I have a lot of complexity in my life. I've raised two sons and run a company.

In the rest of my life, I like simple things. I like sitting on patio having breakfast in the morning or reading a book by the fireplace during the winter....simple.

Although it might seem counter-intuitive, structure makes my life easier. I like to know what time I'm supposed to be some place. I like to know how long it will take, etc. It doesn't mean that things won't happen and my structured little world gets blown up. It just means that 90% of the time, things go pretty smoothly.

I started as a runner. I moved to the glamorous sweaty, dirty, bike grease, gel covered world of triathlon in 2005.

Because apparently running was too easy.

As much as I like structure, I also like challenge.

Accommodating the training schedule for triathlon is a world unto itself. I have a lot of flexibility and can schedule my training. I can't imagine training for triathlon with a job has regular work hours or irregular work hours. The trade off for me is that I'm often working early in the morning or late at night or on weekends, but it's at my own discretion.That schedule works for me.

It's simple. It's easy to understand.

That was all good when I started working with Coach Mike. We worked on sprints. I could easily manage the training volume. The "fueling" was easy.

Piece o'cake. I thinks to myself. I can easily move to the Oly.

And I did. Initially, it wasn't easy as I had to figure out how to negotiate more hours for training. By the middle to the end of the season, I was doing pretty well.

The complexity for me with this distance, is in the nutrition aspect. I haven't been able to figure it out. I've screwed up many times.

One of the reasons that is has been difficult is that I want to keep it simple. I refuse to count calories and macronutrients. It takes all the fun out of eating as far as I'm concerned. If I want a cupcake, I'm going to have a cupcake without worrying about how much BAD stuff is in it. My problem isn't eating so called bad stuff. My problem is eating enough in general.

I don't want to sacrifice training and racing because I haven't eaten enough. One of my issues is that I'm not really big on carbohydrates....problematic when training and racing exceeds 2 hours at a time.

In a way, I feel like I never really left square one. I think I have things figured out only to have my energy levels crash two days later.

Maybe the irony in all of this is that my race day and training "fueling" is pretty much spot on.

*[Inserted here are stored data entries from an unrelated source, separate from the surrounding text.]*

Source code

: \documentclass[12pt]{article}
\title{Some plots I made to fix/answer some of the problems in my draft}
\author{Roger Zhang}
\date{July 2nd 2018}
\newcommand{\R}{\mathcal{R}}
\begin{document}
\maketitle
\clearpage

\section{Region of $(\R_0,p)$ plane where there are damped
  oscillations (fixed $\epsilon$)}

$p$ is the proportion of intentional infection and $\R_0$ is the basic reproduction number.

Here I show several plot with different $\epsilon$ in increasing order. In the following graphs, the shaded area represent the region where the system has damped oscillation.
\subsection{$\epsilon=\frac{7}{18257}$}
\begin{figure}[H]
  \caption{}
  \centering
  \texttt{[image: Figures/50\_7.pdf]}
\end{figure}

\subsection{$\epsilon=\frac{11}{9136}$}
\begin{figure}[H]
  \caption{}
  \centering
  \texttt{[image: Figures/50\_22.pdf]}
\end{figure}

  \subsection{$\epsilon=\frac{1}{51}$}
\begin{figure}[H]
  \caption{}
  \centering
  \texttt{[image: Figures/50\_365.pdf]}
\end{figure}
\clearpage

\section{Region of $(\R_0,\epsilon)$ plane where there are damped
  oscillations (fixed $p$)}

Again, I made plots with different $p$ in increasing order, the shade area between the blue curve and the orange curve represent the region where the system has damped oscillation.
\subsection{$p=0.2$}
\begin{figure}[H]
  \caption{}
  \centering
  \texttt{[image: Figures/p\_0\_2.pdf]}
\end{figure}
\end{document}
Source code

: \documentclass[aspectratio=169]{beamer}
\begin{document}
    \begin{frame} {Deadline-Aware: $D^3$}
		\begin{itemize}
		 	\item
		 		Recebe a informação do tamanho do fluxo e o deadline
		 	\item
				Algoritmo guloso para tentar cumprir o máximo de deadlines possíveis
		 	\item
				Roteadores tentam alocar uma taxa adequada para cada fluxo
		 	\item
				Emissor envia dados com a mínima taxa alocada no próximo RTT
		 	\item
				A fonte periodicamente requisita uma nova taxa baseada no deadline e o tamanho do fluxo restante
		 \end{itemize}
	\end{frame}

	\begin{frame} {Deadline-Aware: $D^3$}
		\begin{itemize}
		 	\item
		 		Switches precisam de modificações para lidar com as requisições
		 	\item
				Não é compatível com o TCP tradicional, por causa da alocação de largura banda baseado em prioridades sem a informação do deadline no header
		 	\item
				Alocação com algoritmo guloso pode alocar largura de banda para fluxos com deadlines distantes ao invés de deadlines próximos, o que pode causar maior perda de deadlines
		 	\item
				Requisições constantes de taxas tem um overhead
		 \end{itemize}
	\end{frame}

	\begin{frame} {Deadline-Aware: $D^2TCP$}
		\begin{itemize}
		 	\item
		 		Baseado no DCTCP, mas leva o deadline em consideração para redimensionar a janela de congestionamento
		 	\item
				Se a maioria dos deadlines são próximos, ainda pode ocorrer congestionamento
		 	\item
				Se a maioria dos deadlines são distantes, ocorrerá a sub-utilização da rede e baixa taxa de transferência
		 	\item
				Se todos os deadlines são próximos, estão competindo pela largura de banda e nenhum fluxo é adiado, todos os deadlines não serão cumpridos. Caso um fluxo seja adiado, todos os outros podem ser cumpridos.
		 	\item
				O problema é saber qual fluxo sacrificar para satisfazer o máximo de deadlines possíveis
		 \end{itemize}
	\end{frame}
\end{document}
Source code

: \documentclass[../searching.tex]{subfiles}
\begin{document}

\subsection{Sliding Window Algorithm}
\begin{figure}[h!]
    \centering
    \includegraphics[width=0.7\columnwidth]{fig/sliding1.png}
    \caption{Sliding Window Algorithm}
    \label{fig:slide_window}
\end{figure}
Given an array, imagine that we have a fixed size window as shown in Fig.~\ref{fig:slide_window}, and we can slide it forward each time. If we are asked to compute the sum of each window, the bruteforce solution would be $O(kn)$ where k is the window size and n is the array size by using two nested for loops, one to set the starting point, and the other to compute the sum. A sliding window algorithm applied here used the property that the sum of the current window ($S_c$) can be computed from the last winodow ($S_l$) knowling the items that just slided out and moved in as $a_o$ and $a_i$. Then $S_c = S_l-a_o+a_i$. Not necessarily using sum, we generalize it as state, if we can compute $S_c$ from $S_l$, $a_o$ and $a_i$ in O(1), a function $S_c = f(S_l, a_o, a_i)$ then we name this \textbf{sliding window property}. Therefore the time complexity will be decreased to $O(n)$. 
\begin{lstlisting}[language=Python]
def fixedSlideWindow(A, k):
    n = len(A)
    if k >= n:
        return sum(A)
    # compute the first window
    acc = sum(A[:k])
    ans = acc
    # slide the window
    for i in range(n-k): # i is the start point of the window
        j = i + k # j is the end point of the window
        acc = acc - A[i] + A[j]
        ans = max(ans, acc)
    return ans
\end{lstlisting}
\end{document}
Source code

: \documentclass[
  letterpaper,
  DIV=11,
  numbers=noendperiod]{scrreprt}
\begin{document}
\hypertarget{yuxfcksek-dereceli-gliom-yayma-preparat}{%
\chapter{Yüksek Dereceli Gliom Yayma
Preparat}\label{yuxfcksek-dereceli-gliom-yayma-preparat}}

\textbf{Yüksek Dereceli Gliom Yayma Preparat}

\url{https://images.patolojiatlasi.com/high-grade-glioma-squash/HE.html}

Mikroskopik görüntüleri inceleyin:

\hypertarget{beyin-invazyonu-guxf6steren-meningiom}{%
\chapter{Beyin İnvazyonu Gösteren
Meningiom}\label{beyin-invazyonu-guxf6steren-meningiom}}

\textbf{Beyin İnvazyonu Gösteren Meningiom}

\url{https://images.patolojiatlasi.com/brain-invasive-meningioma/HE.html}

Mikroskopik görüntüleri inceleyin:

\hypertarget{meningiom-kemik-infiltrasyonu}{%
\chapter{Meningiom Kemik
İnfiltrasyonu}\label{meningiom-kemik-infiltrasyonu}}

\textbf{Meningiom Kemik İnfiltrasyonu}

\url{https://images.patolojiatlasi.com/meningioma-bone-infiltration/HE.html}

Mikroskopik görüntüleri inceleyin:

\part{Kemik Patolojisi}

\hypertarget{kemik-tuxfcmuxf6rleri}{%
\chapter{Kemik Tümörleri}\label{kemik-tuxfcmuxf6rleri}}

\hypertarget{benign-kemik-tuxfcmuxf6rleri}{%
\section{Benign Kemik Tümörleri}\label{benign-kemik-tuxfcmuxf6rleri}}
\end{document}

But that only works if I've eaten correctly the rest of the week. Trust me. I've been thinking about this non-stop all season. The reason training and racing isn't a big deal is because of all the options out there: drinks, bars, gels. All of these options to keep my macro-nutrients where they need to be to support my activity level.

Here I am, once again, trying to figure out yet another piece to the puzzle. All is not lost though, I clearly understand what doesn't work. After all, it took 99 wrong ways to make a light bulb, right? Since my biggest challenge is taking in enough carbohydrates, I recently came up with a simple solution for my lack of love of all things bread and pasta: THE POTATO which I love (and not the french fry version).

Maybe I have moved from square one on to step #2. Hey, it's a start.

As I was running yesterday, I thought, "How can something I love so much, frustrate me this much." It's simply because I love it that it does frustrate me. It's no different than any other relationship. When you stop caring, it's time to move on.

I don't know just yet what type of volumes I'll be doing over the winter, but I have my own goal: get a little closer to better fueling.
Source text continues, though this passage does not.